A similar scenario is unfolding now, but investors shouldn't miss the forest for the trees. The demand for gaming GPUs is expected to increase at an annual pace of 14% through 2026, driven by an increase in the number of gamers and upgrades to new hardware. The number of gamers is expected to hit 4 billion by 2030 as compared to 3 billion currently.
At the same time, the computing capacity of graphics cards is expected to increase as games become more immersive and life-like, and the proliferation of new technologies (including those linked to the expansion of the metaverse) will create the need for more powerful GPUs. More specifically, the computing capacity of graphics cards is expected to increase threefold by 2024 as compared to last year, which would require gamers to upgrade their hardware.
Nvidia has a massive installed base of over 250 million gaming GPUs, and a big chunk of them are yet to upgrade to the latest chips. All of this explains why the demand for gaming GPUs should remain healthy in the long run. What's more, Nvidia is in a solid position to benefit from the secular growth of this space as it controlled 81% of the gaming GPU market in the first quarter of 2022. So, Nvidia's gaming slowdown isn't here to stay forever.
2. The automotive business is stepping on the gas
Nvidia's automotive revenue jumped 45% year over year last quarter to $220 million. This segment may be a small part of Nvidia's overall business right now, but it could move the needle in a big way for the company in the future since it could keep growing at a terrific pace.
The chipmaker sees an addressable revenue opportunity worth $300 billion in the automotive market, driven by multiple tailwinds such as an increase in the levels of automation, digital cockpits, electric vehicles, and data center infrastructure, among others. The good part is that Nvidia has built a healthy pipeline of design wins worth $11 billion for the next six years that should drive the growth of its automotive business.
These design wins should translate into actual revenue once Nvidia's automotive customers start making vehicles in which its platforms and chips are supposed to be deployed. It is worth noting that Nvidia has struck partnerships with major automotive players in different niches. The company says that it is working with 20 electric vehicle manufacturers, seven trucking companies, eight robotaxi providers, and 30 data center infrastructure providers supporting the automotive business.
The likes of Volvo, Lucid, Hyundai, Mercedes-Benz, Tata Motors' Jaguar and Land Rover brands, and Chinese automotive companies such as BYD and DiDi form a part of Nvidia's impressive automotive design-win pipeline, which is likely to get bigger in the future thanks to the huge opportunity the company sees in this segment.
3. Nvidia's data center business will keep growing at a terrific pace
Nvidia's data center business impressed once again last quarter with 61% year-over-year growth to $3.81 billion. This was Nvidia's largest source of revenue, producing 57% of the top line, and it should continue to be a massive growth driver for the company.

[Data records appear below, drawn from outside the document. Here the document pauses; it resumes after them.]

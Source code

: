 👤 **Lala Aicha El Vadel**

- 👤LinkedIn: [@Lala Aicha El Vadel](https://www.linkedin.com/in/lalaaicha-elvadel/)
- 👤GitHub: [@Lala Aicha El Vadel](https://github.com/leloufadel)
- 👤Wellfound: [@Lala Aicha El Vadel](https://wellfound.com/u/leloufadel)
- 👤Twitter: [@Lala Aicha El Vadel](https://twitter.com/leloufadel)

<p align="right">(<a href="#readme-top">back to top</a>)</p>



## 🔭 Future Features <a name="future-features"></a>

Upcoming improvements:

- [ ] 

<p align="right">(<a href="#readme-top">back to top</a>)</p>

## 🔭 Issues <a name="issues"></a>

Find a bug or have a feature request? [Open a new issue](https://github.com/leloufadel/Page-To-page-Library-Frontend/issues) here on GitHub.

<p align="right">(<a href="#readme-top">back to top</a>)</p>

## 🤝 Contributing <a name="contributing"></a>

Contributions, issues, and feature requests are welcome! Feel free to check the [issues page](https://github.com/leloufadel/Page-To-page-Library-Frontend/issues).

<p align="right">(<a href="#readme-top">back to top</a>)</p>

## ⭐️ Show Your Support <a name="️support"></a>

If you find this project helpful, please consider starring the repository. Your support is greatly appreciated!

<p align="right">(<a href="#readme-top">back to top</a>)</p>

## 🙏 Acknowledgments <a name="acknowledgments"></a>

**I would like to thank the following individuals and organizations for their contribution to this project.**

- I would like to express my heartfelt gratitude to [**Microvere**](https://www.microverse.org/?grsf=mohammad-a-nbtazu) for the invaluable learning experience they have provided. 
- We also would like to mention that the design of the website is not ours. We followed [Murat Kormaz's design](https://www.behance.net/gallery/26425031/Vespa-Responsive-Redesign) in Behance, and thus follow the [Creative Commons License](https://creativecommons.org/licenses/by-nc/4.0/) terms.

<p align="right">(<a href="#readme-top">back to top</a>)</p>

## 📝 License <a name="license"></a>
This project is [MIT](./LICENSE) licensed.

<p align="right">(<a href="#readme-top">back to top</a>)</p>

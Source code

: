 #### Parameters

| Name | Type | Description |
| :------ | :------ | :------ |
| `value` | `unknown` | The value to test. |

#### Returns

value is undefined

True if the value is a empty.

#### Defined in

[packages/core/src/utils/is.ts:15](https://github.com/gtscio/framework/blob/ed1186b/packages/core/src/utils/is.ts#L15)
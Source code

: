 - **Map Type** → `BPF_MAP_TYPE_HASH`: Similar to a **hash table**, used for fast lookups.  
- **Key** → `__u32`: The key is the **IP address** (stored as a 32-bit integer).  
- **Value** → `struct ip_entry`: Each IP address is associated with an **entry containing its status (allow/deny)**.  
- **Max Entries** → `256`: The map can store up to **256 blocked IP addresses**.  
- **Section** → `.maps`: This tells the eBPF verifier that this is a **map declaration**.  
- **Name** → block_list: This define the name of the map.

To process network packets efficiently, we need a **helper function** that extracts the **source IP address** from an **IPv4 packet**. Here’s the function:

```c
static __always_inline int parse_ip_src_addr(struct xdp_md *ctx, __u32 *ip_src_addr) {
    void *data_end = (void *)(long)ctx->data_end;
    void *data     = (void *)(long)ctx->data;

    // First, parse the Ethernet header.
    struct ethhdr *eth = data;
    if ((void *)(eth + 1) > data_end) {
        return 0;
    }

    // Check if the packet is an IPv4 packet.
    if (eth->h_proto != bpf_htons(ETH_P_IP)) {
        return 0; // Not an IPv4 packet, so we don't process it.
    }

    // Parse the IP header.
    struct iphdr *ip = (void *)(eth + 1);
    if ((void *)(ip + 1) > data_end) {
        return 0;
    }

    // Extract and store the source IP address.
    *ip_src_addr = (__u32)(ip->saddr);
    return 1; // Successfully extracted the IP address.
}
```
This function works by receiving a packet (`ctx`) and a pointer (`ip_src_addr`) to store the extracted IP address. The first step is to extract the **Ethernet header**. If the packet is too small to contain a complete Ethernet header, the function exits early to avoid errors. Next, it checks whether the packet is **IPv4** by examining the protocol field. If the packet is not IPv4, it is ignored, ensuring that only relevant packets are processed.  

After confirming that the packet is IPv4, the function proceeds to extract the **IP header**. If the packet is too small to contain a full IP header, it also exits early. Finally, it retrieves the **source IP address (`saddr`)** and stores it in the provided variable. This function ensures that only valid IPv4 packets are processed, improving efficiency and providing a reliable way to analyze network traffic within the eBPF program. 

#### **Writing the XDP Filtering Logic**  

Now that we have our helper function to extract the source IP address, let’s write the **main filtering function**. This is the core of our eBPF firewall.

The demand for data center accelerators such as GPUs, server processors, and data processing units that Nvidia sells is set to boom in the long run to tackle growing workloads related to artificial intelligence and machine learning, among others. The data center accelerator market is expected to generate $46 billion in revenue by 2026. That would be a huge jump over the 2020 revenue of $4.8 billion.
Nvidia already dominates the data center GPU market, and it is set to enter the server processor market with the launch of its Grace CPUs (central processing units) in the first half of 2023. This entry would unlock a multibillion-dollar growth opportunity for Nvidia and accelerate the company's growth in the long run.
Given all these tailwinds, it is not surprising to see why analysts expect Nvidia to clock close to 25% annual earnings growth over the next five years. In all, smart investors should consider buying more of this tech stock in case it slides in the short run as the three key catalysts discussed above could help Nvidia deliver healthy long-term upside.